Marco Martina Rini

Personal information
- Date of birth: 4 March 1990 (age 35)
- Place of birth: Brescia, Italy
- Height: 1.76 m (5 ft 9+1⁄2 in)
- Position: Midfielder

Team information
- Current team: Grumellese Calcio

Youth career
- 000?–2010: Brescia

Senior career*
- Years: Team / Apps / (Gls)
- 2007–2015: Brescia / 32 / (0)
- 2010–2011: → Verona (loan) / 20 / (2)
- 2013–2014: → Cremonese (loan) / 21 / (2)
- 2016–2017: Forlì / 5 / (0)
- 2017: Lecco / 10 / (0)
- 2018–2020: Grumellese Calcio / 7 / (0)
- 2020-2021: Darfo Boario / ? / (?)
- 2021-: Nuova Valsabbia / ? / (?)
- Total:  / ? / (?)

International career
- 2007: Italy U17 / 2 / (0)
- 2008: Italy U19 / 3 / (0)
- 2009–2010: Italy U20 / 3 / (0)

= Marco Martina Rini =

Italian footballer (born 1990)

Marco Martina Rini (born 4 March 1990) is an Italian footballer who plays for ASD Grumellese Calcio.

==Biography==
A youth product of Brescia, Martina Rini has played twice for the hometown club in Serie B despite young age. On 27 October 2007, he substituted Leandro Depetris in the 83rd minute against Triestina. The team Brescia won the Trieste club 4–1. Martina Rini played his first start in the last round (round 42) of 2007–08 Serie B. That match Brescia 1–1 draw with the bottom team Avellino. Both team failed to enter promotion playoffs and protected its place in Serie B respectively before the start of the match. He wore no.30 shirt of the team in 2009–10 Serie B, and won promotion to Serie A as unused member.

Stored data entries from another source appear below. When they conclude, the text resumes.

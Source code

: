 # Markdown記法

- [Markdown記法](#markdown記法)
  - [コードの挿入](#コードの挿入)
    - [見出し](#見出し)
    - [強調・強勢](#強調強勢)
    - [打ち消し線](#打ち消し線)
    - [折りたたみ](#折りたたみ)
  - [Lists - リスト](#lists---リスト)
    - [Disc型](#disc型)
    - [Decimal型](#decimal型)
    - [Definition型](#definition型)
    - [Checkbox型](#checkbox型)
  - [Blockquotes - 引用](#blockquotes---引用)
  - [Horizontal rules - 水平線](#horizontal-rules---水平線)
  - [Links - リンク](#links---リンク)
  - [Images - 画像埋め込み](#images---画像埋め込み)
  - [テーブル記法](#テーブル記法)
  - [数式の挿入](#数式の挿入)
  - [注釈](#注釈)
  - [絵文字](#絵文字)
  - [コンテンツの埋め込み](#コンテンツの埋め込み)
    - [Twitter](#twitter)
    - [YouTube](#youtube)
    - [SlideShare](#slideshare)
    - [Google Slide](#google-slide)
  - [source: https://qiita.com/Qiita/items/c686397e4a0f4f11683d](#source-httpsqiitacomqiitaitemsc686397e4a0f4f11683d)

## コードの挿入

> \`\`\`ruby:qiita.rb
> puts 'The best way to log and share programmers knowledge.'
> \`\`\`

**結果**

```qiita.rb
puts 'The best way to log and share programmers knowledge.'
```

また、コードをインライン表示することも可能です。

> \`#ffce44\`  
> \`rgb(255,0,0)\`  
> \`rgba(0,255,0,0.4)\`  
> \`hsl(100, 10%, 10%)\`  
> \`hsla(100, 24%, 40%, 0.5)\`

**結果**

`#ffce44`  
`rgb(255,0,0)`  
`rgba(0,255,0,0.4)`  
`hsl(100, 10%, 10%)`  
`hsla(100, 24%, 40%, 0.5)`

On 21 July 2010, he was loaned to Verona along with Fabrizio Paghera Verona has a first option to sign them outright in June 2011.

Martina Rini became a first team member of Brescia in 2011–12 Serie B. On 10 January 2013 he was signed by Cremonese. The loan was renewed on 13 July.